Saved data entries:
>>>>
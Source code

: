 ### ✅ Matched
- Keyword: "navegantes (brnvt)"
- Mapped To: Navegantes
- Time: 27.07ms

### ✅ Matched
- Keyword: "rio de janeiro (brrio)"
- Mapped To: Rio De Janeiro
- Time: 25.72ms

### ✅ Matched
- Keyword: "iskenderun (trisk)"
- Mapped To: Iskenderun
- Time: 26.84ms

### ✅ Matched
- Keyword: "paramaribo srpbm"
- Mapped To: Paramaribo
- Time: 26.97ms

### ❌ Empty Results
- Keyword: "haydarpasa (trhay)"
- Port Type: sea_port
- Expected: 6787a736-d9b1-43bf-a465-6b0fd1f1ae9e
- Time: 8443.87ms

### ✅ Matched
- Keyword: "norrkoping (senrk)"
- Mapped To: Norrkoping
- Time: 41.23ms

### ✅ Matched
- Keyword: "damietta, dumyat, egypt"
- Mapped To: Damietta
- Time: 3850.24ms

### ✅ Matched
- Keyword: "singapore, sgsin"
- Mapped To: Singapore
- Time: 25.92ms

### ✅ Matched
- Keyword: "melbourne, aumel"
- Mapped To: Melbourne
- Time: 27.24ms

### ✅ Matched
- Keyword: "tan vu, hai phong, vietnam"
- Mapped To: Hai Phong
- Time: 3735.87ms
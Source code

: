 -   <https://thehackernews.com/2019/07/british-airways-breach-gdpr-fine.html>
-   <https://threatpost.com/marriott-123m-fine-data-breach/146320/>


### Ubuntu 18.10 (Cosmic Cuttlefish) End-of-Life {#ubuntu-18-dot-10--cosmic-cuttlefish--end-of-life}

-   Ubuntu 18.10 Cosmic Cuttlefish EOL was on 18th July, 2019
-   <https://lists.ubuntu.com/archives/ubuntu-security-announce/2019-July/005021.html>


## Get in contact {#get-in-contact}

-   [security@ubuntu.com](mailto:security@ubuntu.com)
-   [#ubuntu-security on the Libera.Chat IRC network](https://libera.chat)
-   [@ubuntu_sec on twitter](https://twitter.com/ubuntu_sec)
<<<<
Output a faithful copy of every entry, keeping each line as written.

Source code

: ### ✅ Matched
- Keyword: "navegantes (brnvt)"
- Mapped To: Navegantes
- Time: 27.07ms

### ✅ Matched
- Keyword: "rio de janeiro (brrio)"
- Mapped To: Rio De Janeiro
- Time: 25.72ms

### ✅ Matched
- Keyword: "iskenderun (trisk)"
- Mapped To: Iskenderun
- Time: 26.84ms

### ✅ Matched
- Keyword: "paramaribo srpbm"
- Mapped To: Paramaribo
- Time: 26.97ms

### ❌ Empty Results
- Keyword: "haydarpasa (trhay)"
- Port Type: sea_port
- Expected: 6787a736-d9b1-43bf-a465-6b0fd1f1ae9e
- Time: 8443.87ms

### ✅ Matched
- Keyword: "norrkoping (senrk)"
- Mapped To: Norrkoping
- Time: 41.23ms

### ✅ Matched
- Keyword: "damietta, dumyat, egypt"
- Mapped To: Damietta
- Time: 3850.24ms

### ✅ Matched
- Keyword: "singapore, sgsin"
- Mapped To: Singapore
- Time: 25.92ms

### ✅ Matched
- Keyword: "melbourne, aumel"
- Mapped To: Melbourne
- Time: 27.24ms

### ✅ Matched
- Keyword: "tan vu, hai phong, vietnam"
- Mapped To: Hai Phong
- Time: 3735.87ms
Source code

: -   <https://thehackernews.com/2019/07/british-airways-breach-gdpr-fine.html>
-   <https://threatpost.com/marriott-123m-fine-data-breach/146320/>


### Ubuntu 18.10 (Cosmic Cuttlefish) End-of-Life {#ubuntu-18-dot-10--cosmic-cuttlefish--end-of-life}

-   Ubuntu 18.10 Cosmic Cuttlefish EOL was on 18th July, 2019
-   <https://lists.ubuntu.com/archives/ubuntu-security-announce/2019-July/005021.html>


## Get in contact {#get-in-contact}

-   [security@ubuntu.com](mailto:security@ubuntu.com)
-   [#ubuntu-security on the Libera.Chat IRC network](https://libera.chat)
-   [@ubuntu_sec on twitter](https://twitter.com/ubuntu_sec)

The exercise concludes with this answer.